Copy each line of the records that holds the string "hardware".

======== Data provided

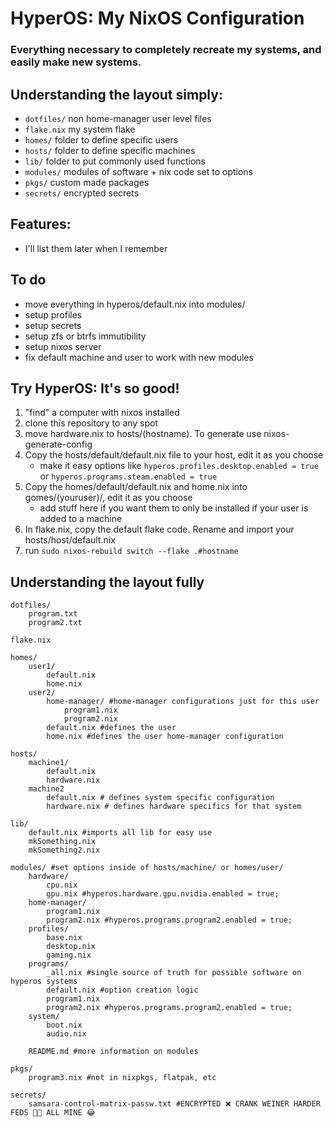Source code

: # HyperOS: My NixOS Configuration
### Everything necessary to completely recreate my systems, and easily make new systems.

## Understanding the layout simply:

- `dotfiles/` non home-manager user level files
- `flake.nix` my system flake
- `homes/` folder to define specific users
- `hosts/` folder to define specific machines
- `lib/` folder to put commonly used functions
- `modules/` modules of software + nix code set to options
- `pkgs/` custom made packages
- `secrets/` encrypted secrets

## Features:

- I'll list them later when I remember

## To do

- move everything in hyperos/default.nix into modules/
- setup profiles
- setup secrets
- setup zfs or btrfs immutibility
- setup nixos server
- fix default machine and user to work with new modules
    
## Try HyperOS: It's so good!

1. "find" a computer with nixos installed
2. clone this repository to any spot
3. move hardware.nix to hosts/(hostname). To generate use nixos-generate-config
4. Copy the hosts/default/default.nix file to your host, edit it as you choose
    - make it easy options like `hyperos.profiles.desktop.enabled = true` or `hyperos.programs.steam.enabled = true`
5. Copy the homes/default/default.nix and home.nix into gomes/(youruser)/, edit it as you choose
    - add stuff here if you want them to only be installed if your user is added to a machine
6. In flake.nix, copy the default flake code. Rename and import your hosts/host/default.nix
7. run `sudo nixos-rebuild switch --flake .#hostname`

## Understanding the layout fully
```
dotfiles/ 
    program.txt
    program2.txt
```
```
flake.nix
```
```
homes/
    user1/
        default.nix
        home.nix
    user2/
        home-manager/ #home-manager configurations just for this user
            program1.nix
            program2.nix 
        default.nix #defines the user
        home.nix #defines the user home-manager configuration
```
```
hosts/
    machine1/
        default.nix
        hardware.nix
    machine2
        default.nix # defines system specific configuration
        hardware.nix # defines hardware specifics for that system
```
```
lib/
    default.nix #imports all lib for easy use
    mkSomething.nix
    mkSomething2.nix
```
```
modules/ #set options inside of hosts/machine/ or homes/user/
    hardware/
        cpu.nix
        gpu.nix #hyperos.hardware.gpu.nvidia.enabled = true;
    home-manager/
        program1.nix 
        program2.nix #hyperos.programs.program2.enabled = true;
    profiles/
        base.nix
        desktop.nix
        gaming.nix
    programs/
        _all.nix #single source of truth for possible software on hyperos systems
        default.nix #option creation logic
        program1.nix
        program2.nix #hyperos.programs.program2.enabled = true;
    system/
        boot.nix
        audio.nix
        
    README.md #more information on modules
```
```
pkgs/
    program3.nix #not in nixpkgs, flatpak, etc
```
```
secrets/
    samsara-control-matrix-passw.txt #ENCRYPTED ❌ CRANK WEINER HARDER FEDS 💯🤡 ALL MINE 😂
```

================

**Exercise result**
3. move hardware.nix to hosts/(hostname). To generate use nixos-generate-config
        hardware.nix
        hardware.nix # defines hardware specifics for that system
    hardware/
        gpu.nix #hyperos.hardware.gpu.nvidia.enabled = true;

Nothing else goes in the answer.